Outre les aspects juridiques, les chiffres sont éloquents et écartent la thèse d’un travail sous-rémunéré. Un flexi-jobber perçoit un salaire horaire minimum net de 9,88 euros, soit un montant supérieur à la rémunération minimum nette dans le secteur. En outre, le salaire horaire moyen s’élève à 11,8 euros ou près de 20 % de plus que ce minimum.

Les flexi-jobbers prestent en moyenne 4,4 heures par semaine et gagnent donc 223 euros net par mois. “Ils gagnent un salaire en sus de leur activité principale. Il ne s’agit donc pas d’un travail sous-rémunéré”, insiste Ph. De Backer.

“Les flexi-jobbers gagnent un salaire d’appoint pour se payer du bon temps, rembourser leur maison plus rapidement ou épargner davantage. Je ne comprends donc pas pourquoi les syndicats veulent les priver de cet avantage” (Philippe De Backer)

MYTHE 4 : LES FLEXI-JOBBERS BON MARCHÉ NUISENT À LA SÉCURITÉ SOCIALE

Si les flexi-jobbers sont exonérés d’impôts et de cotisations sociales, l’employeur est néanmoins redevable d’une cotisation patronale de 25 % sur le salaire. Les syndicats s’indignent des baisses de coûts salariaux au moyen de réductions des cotisations sociales, parce que cela mettrait en péril le financement de la sécurité sociale.

La parafiscalité peu élevée qui accompagne les flexi-jobs est dès lors souvent considérée comme désavantageuse. C’est pourtant l’inverse qui se produit. La création d’emplois (fixes et flexi-jobs) dans l’Horeca génère des cotisations sociales supplémentaires.

Entre 2015 et 2017, la masse salariale de l’Horeca a augmenté de 241 millions d’euros. En deux ans, les revenus de l’ONSS ont progressé de 20 millions d’euros. L’une des principales raisons est la conversion du travail au noir en flexi-jobs déclarés.

PH. DE BACKER : “Bon nombre d’établissements sont à la recherche tant de main-d’oeuvre permanente que d’effectifs pour travailler les soirs et les week-ends”

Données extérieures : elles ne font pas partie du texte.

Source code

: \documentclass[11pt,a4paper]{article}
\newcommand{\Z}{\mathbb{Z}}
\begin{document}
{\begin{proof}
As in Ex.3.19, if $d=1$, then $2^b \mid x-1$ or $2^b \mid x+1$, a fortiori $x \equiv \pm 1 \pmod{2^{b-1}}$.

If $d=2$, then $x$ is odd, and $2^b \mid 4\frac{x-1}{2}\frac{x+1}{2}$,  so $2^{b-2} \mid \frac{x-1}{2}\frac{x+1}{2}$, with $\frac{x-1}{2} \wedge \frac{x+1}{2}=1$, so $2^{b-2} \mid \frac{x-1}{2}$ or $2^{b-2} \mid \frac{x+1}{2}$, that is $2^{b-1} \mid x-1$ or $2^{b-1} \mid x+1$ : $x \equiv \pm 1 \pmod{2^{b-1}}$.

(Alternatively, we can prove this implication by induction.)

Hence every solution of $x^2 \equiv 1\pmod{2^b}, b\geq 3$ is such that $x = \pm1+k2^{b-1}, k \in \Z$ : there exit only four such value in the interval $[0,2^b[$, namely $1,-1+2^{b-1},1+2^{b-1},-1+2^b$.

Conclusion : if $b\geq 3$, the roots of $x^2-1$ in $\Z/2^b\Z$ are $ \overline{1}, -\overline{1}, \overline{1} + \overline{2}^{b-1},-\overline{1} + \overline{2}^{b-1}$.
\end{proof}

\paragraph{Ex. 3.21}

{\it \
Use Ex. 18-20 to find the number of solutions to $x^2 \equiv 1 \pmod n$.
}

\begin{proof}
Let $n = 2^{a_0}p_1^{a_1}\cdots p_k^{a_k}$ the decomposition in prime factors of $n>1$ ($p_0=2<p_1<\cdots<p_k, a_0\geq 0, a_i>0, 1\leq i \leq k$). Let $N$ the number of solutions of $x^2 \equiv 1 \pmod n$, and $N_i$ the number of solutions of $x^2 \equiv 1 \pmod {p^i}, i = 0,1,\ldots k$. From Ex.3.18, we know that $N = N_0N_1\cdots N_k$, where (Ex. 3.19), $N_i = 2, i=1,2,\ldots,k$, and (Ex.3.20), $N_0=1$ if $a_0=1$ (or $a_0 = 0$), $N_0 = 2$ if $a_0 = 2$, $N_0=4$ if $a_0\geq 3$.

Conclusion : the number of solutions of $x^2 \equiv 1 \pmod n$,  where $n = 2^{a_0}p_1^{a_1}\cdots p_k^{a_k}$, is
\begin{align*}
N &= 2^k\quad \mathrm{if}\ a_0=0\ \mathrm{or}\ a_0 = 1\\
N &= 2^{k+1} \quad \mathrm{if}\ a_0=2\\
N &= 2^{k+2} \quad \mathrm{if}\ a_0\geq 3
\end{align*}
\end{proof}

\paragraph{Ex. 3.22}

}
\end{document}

MYTHE 5 : LES FLEXI-JOBS NE S’ADRESSENT QU’AUX TRAVAILLEURS PEU QUALIFIÉS

Les flexi-jobs sont-ils principalement destinés aux travailleurs peu qualifiés qui disposent d’un emploi faiblement rémunéré les incitant à travailler plus ? Non.

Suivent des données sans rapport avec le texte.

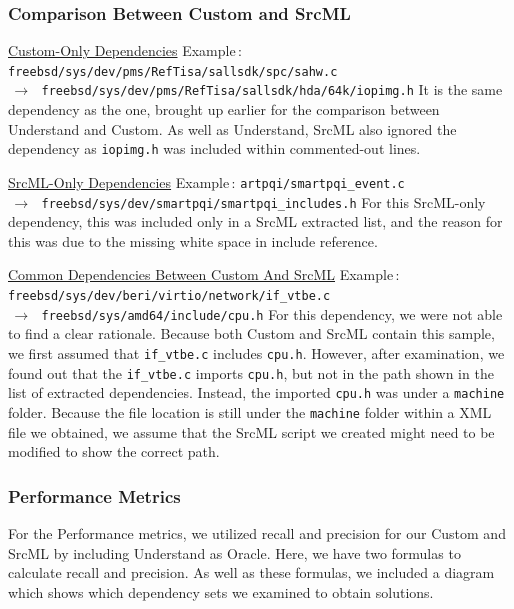 \documentclass[12pt, dvipsnames, a4paper]{article}
\begin{document}
\subsubsection{Comparison Between Custom and SrcML}
\underline{Custom-Only Dependencies}
\newline
\newline
Example$\,\colon\,$\texttt{freebsd/sys/dev/pms/RefTisa/sallsdk/spc/sahw.c \\$\,\to\,$ freebsd/sys/dev/pms/RefTisa/sallsdk/hda/64k/iopimg.h}
\newline
\newline
It is the same dependency as the one, brought up earlier for the comparison between Understand and Custom. As well as Understand, SrcML also ignored the dependency as \texttt{iopimg.h} was included within commented-out lines.

\underline{SrcML-Only Dependencies}
\newline
\newline
Example$\,\colon\,$\texttt{artpqi/smartpqi\_event.c \\$\,\to\,$ freebsd/sys/dev/smartpqi/smartpqi\_includes.h}
\newline
\newline
For this SrcML-only dependency, this was included only in a SrcML extracted list, and the reason for this was due to the missing white space in include reference.

\underline{Common Dependencies Between Custom And SrcML}
\newline
\newline
Example$\,\colon\,$\texttt{freebsd/sys/dev/beri/virtio/network/if\_vtbe.c \\$\,\to\,$ freebsd/sys/amd64/include/cpu.h}
\newline
\newline
For this dependency, we were not able to find a clear rationale. Because both Custom and SrcML contain this sample, we first assumed that \texttt{if\_vtbe.c} includes \texttt{cpu.h}. However, after examination, we found out that the \texttt{if\_vtbe.c} imports \texttt{cpu.h}, but not in the path shown in the list of extracted dependencies. Instead, the imported \texttt{cpu.h} was under a \texttt{machine} folder.
Because the file location is still under the \texttt{machine} folder within a XML file we obtained, we assume that the SrcML script we created might need to be modified to show the correct path.
\clearpage

\subsubsection{Performance Metrics}
For the Performance metrics, we utilized recall and precision for our Custom and SrcML by including Understand as Oracle.
Here, we have two formulas to calculate recall and precision. As well as these formulas, we included a diagram which shows which dependency sets we examined to obtain solutions.
\end{document}
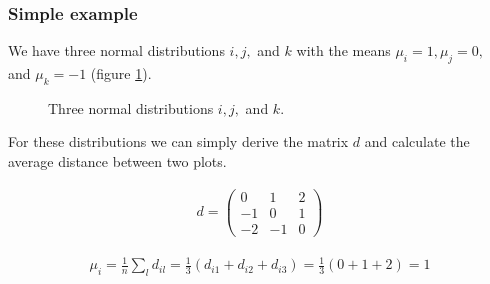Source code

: \documentclass[../main/Notes.tex]{subfiles}
\begin{document}
\subsubsection*{Simple example}
We have three normal distributions $i, j,$ and $k$ with the means $\mu_i = 1, \mu_j = 0,$ and $\mu_k = -1$ (figure \ref{fig:2014-07-04-normaldists}).
\begin{figure}[htb]
  \centering
  \caption{Three normal distributions $i, j,$ and $k$.}
  \label{fig:2014-07-04-normaldists}
\end{figure}

For these distributions we can simply derive the matrix $d$ and calculate the average distance between two plots.

\begin{align*}
d = \left( \begin{array}{ccc}
 0 &  1 & 2 \\
-1 &  0 & 1 \\
-2 & -1 & 0
\end{array} \right)
\end{align*}

\begin{align*}
\mu_i = \frac{1}{n} \sum\limits_l d_{il} = \frac{1}{3} \left( d_{i1} + d_{i2} + d_{i3} \right) = \frac{1}{3} \left( 0 + 1 + 2 \right) = 1
\end{align*}
\end{document}
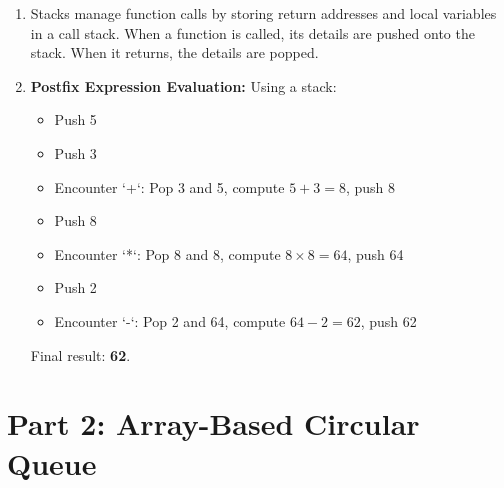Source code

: \documentclass[12pt]{article}
\begin{document}
\begin{enumerate}
    \item Stacks manage function calls by storing return addresses and local variables in a call stack. When a function is called, its details are pushed onto the stack. When it returns, the details are popped.
    
    \item \textbf{Postfix Expression Evaluation:} Using a stack:
    \begin{itemize}
        \item Push 5
        \item Push 3
        \item Encounter `+`: Pop 3 and 5, compute $5+3=8$, push 8
        \item Push 8
        \item Encounter `*`: Pop 8 and 8, compute $8 \times 8 = 64$, push 64
        \item Push 2
        \item Encounter `-`: Pop 2 and 64, compute $64 - 2 = 62$, push 62
    \end{itemize}
    Final result: \textbf{62}.

\end{enumerate}

\newpage

\section*{Part 2: Array-Based Circular Queue}
\end{document}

Selon le SPF Économie, ce sont surtout les meilleurs profils qui cumulent les emplois : 5,6 % des travailleurs hautement qualifiés ont un emploi complémentaire, contre 2,9 % des travailleurs peu qualifiés. Cela dit, ces chiffres couvrent toutes les formes d’emploi complémentaire, pas uniquement les flexi-jobs.

Le secrétaire d’État Ph. De Backer souligne qu’il n’existe actuellement pas de données relatives au niveau de formation des flexi-jobbers.

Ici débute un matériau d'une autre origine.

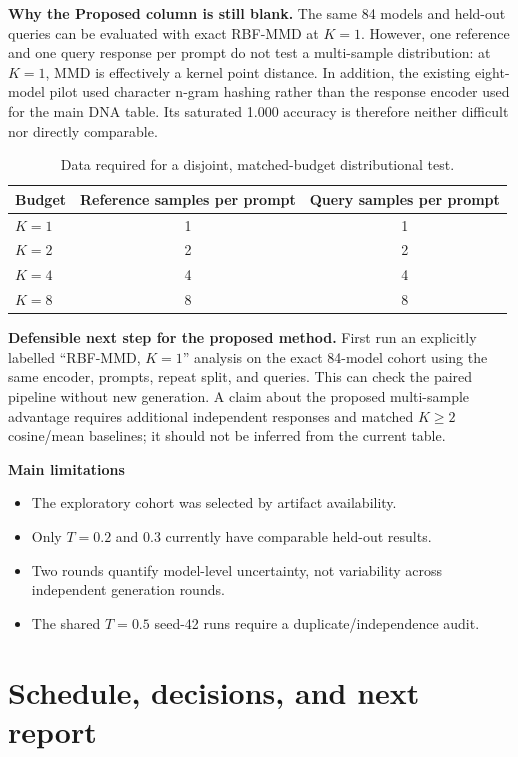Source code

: \documentclass[10pt,a4paper]{article}
\begin{document}
\textbf{Why the Proposed column is still blank.}
The same 84 models and held-out queries can be evaluated with exact RBF-MMD at
$K=1$. However, one reference and one query response per prompt do not test a
multi-sample distribution: at $K=1$, MMD is effectively a kernel point
distance. In addition, the existing eight-model pilot used character
n-gram hashing rather than the response encoder used for the main DNA table.
Its saturated 1.000 accuracy is therefore neither difficult nor directly
comparable.

\begin{table}[h]
\centering
\small
\caption{Data required for a disjoint, matched-budget distributional test.}
\begin{tabular}{lcc}
\toprule
Budget & Reference samples per prompt & Query samples per prompt \\
\midrule
$K=1$ & 1 & 1 \\
$K=2$ & 2 & 2 \\
$K=4$ & 4 & 4 \\
$K=8$ & 8 & 8 \\
\bottomrule
\end{tabular}
\end{table}

\textbf{Defensible next step for the proposed method.}
First run an explicitly labelled ``RBF-MMD, $K=1$'' analysis on the exact
84-model cohort using the same encoder, prompts, repeat split, and queries.
This can check the paired pipeline without new generation. A claim about the
proposed multi-sample advantage requires additional independent responses and
matched $K\geq2$ cosine/mean baselines; it should not be inferred from the
current table.

\textbf{Main limitations}

\begin{itemize}
  \item The exploratory cohort was selected by artifact availability.
  \item Only $T=0.2$ and 0.3 currently have comparable held-out results.
  \item Two rounds quantify model-level uncertainty, not variability across
        independent generation rounds.
  \item The shared $T=0.5$ seed-42 runs require a duplicate/independence audit.
\end{itemize}

\clearpage
\section{Schedule, decisions, and next report}
\end{document}

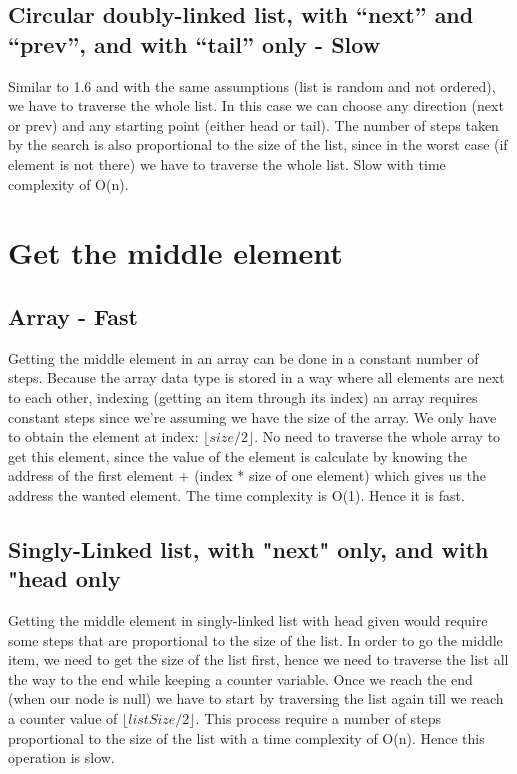 \documentclass{article}
\begin{document}
\subsection{Circular doubly-linked list, with “next” and “prev”, and with “tail” only - Slow}
Similar to 1.6 and with the same assumptions (list is random and not ordered), we have to traverse the whole list. In this case we can choose any direction (next or prev) and any starting point (either head or tail). The number of steps taken by the search is also proportional to the size of the list, since in the worst case (if element is not there) we have to traverse the whole list. Slow with time complexity of O(n).


\section{Get the middle element}
\subsection{Array - Fast}
Getting the middle element in an array can be done in a constant number of steps. Because the array data type is stored in a way where all elements are next to each other, indexing (getting an item through its index) an array requires constant steps since we're assuming we have the size of the array. We only have to obtain the element at index: $\lfloor {size/2} \rfloor$. No need to traverse the whole array to get this element, since the value of the element is calculate by knowing the address of the first element + (index * size of one element) which gives us the address the wanted element. The time complexity is O(1). Hence it is fast.

\subsection{Singly-Linked list, with "next" only, and with "head only}
Getting the middle element in singly-linked list with head given would require some steps that are proportional to the size of the list. In order to go the middle item, we need to get the size of the list first, hence we need to traverse the list all the way to the end while keeping a counter variable. Once we reach the end (when our node is null) we have to start by traversing the list again till we reach a counter value of $\lfloor {listSize/2} \rfloor$. This process require a number of steps proportional to the size of the list with a time complexity of O(n). Hence this operation is slow.
\end{document}
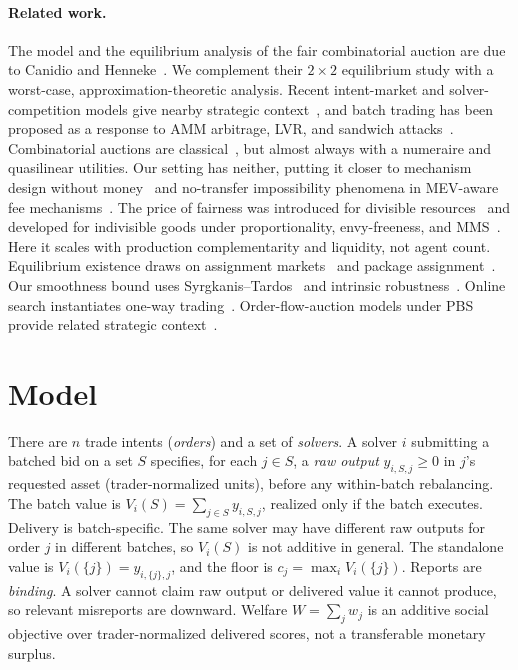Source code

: \documentclass{llncs}
\begin{document}
\paragraph{Related work.}
The model and the equilibrium analysis of the fair combinatorial auction
are due to Canidio and Henneke~\cite{canidio2024}. We complement their
$2\times2$ equilibrium study with a worst-case, approximation-theoretic
analysis. Recent intent-market and solver-competition models give
nearby strategic context~\cite{chitra2024}, and batch trading has been
proposed as a response to AMM arbitrage, LVR, and sandwich
attacks~\cite{canidio2023}. Combinatorial auctions are
classical~\cite{cramton2006}, but almost always with a numeraire and
quasilinear utilities. Our setting has neither, putting it closer to
mechanism design without money~\cite{procaccia2013} and no-transfer
impossibility phenomena in MEV-aware fee mechanisms~\cite{bahrani2024}.
The price of fairness was introduced for divisible
resources~\cite{bertsimas2011} and developed for indivisible goods under
proportionality, envy-freeness, and
MMS~\cite{barman2020,bei2019,caragiannis2012}. Here it scales with
production complementarity and liquidity, not agent count. Equilibrium
existence draws on assignment markets~\cite{shapley1971} and package
assignment~\cite{bikhchandani2002}. Our smoothness bound uses
Syrgkanis--Tardos~\cite{syrgkanis2013} and intrinsic
robustness~\cite{roughgarden2015}. Online search instantiates one-way
trading~\cite{elyaniv2001}. Order-flow-auction models under PBS
provide related strategic context~\cite{ma2025}.

\section{Model}\label{sec:model}

There are $n$ trade intents (\emph{orders}) and a set of \emph{solvers}.
A solver $i$ submitting a batched bid on a set $S$ specifies, for each
$j\in S$, a \emph{raw output} $y_{i,S,j}\ge0$ in $j$'s requested asset
(trader-normalized units), before any within-batch rebalancing. The batch
value is
$V_i(S)=\sum_{j\in S}y_{i,S,j}$, realized only if the batch executes.
Delivery is batch-specific. The same solver may have different raw outputs
for order $j$ in different batches, so $V_i(S)$ is not additive in
general. The standalone value is $V_i(\{j\})=y_{i,\{j\},j}$, and the
floor is $c_j=\max_iV_i(\{j\})$. Reports are \emph{binding}. A solver
cannot claim raw output or delivered value it cannot produce, so relevant
misreports are downward. Welfare $W=\sum_jw_j$ is an additive social
objective over trader-normalized delivered scores, not a transferable
monetary surplus.
\end{document}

Il est néanmoins clair que les flexi-jobs ont la cote dans tous les groupes d’âge et que 20 % des flexi-jobbers exercent leur activité principale dans l’Horeca, 14 % dans le commerce, 11 % dans l’industrie, 9 % dans le secteur intérimaire, 8 % dans le secteur non marchand et 5 % dans l’enseignement.

Eline David de la société Accent avance néanmoins des chiffres concernant le niveau de formation : 35 % des flexi-jobbers qui travaillent via Nowjobs possèdent au moins un bachelier professionnel, contre 25 % des travailleurs complémentaires réguliers.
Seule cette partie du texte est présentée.